The official blog of PBworks

Archive for the ‘Geek’ Category

Browser trends

  • Filed under: Geek
Friday
Feb 2,2007

We aggregate all kinds of usage data so help us make better decisions about how to improve PBwiki. Here are a few graphs I found interesting as a web geek, enjoy.

Firefox
Firefox distribution

Internet Explorer
Internet Explorer adoption

Browser family
Browser family

Thursday
Jan 25,2007

We’ve been bringing up a number of new servers at the San Francisco data center. We’ve got some great Core2Duo machines which draw between 0.75A and 1.10A but have pretty substantial horsepower. So far so good, and almost all of the machines went in happy and stayed that way.

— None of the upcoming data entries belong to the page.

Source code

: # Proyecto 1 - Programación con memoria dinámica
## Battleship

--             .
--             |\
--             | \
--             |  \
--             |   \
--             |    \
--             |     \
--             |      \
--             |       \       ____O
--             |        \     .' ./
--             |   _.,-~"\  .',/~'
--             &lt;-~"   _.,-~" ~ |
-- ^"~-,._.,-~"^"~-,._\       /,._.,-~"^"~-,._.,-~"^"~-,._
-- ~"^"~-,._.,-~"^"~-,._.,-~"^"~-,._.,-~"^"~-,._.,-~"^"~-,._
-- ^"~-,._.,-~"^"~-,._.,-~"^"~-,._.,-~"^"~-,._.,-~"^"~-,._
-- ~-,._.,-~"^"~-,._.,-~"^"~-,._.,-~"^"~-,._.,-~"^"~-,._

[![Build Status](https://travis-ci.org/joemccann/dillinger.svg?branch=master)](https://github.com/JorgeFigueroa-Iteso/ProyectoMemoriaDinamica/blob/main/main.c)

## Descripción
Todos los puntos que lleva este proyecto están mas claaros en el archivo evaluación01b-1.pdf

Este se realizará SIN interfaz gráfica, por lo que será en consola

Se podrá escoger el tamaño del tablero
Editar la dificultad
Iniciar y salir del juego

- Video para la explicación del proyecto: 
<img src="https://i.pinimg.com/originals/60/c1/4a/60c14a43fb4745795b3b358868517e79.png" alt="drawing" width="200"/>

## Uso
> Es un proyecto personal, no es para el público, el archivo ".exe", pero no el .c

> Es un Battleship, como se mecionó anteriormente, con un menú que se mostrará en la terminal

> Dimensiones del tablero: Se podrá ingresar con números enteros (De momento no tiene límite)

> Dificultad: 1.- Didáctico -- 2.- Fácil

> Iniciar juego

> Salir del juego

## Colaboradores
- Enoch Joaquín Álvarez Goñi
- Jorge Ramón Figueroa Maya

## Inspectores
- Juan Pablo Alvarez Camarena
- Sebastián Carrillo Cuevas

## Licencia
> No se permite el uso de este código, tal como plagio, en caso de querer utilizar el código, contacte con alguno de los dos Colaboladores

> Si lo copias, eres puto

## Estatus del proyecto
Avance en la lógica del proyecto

An interesting aspect of hosting servers at a data center on the west coast is that there’s plenty of space and lots of connectivity, but fairly scarce power. This is important for two reasons; first you need to be careful not to put too many servers in one cabinet or you’ll blow your 20A fuse all at once and all the servers shut off simultaneously. Second and nearly as scary is that you don’t get enough cooling from the building’s overtaxed and potentially under-sized air conditioners, and slowly cook your servers to an early death.

[We use a great system called syslog which collects all kinds of system stats and logs in one place for all of our servers - it makes it simple to collect and plot data like 'fan speed, cpu temperature, and cpu workload of all machines for the last few days, data points every 15 minutes'.]

You can see on the plot below that on first power-up, “sf3″ was running hot.

This is one of two machines where the factory hard drives were flaky and I replaced them with drives from another vendor. Because the new drives are full-on SATA and our cases only supply standard ATX-style 4-pin drive power, I needed a jumper cable. This just a few inches of 4 wires, plus connectors on the ends. Turns out I’d done two dumb things.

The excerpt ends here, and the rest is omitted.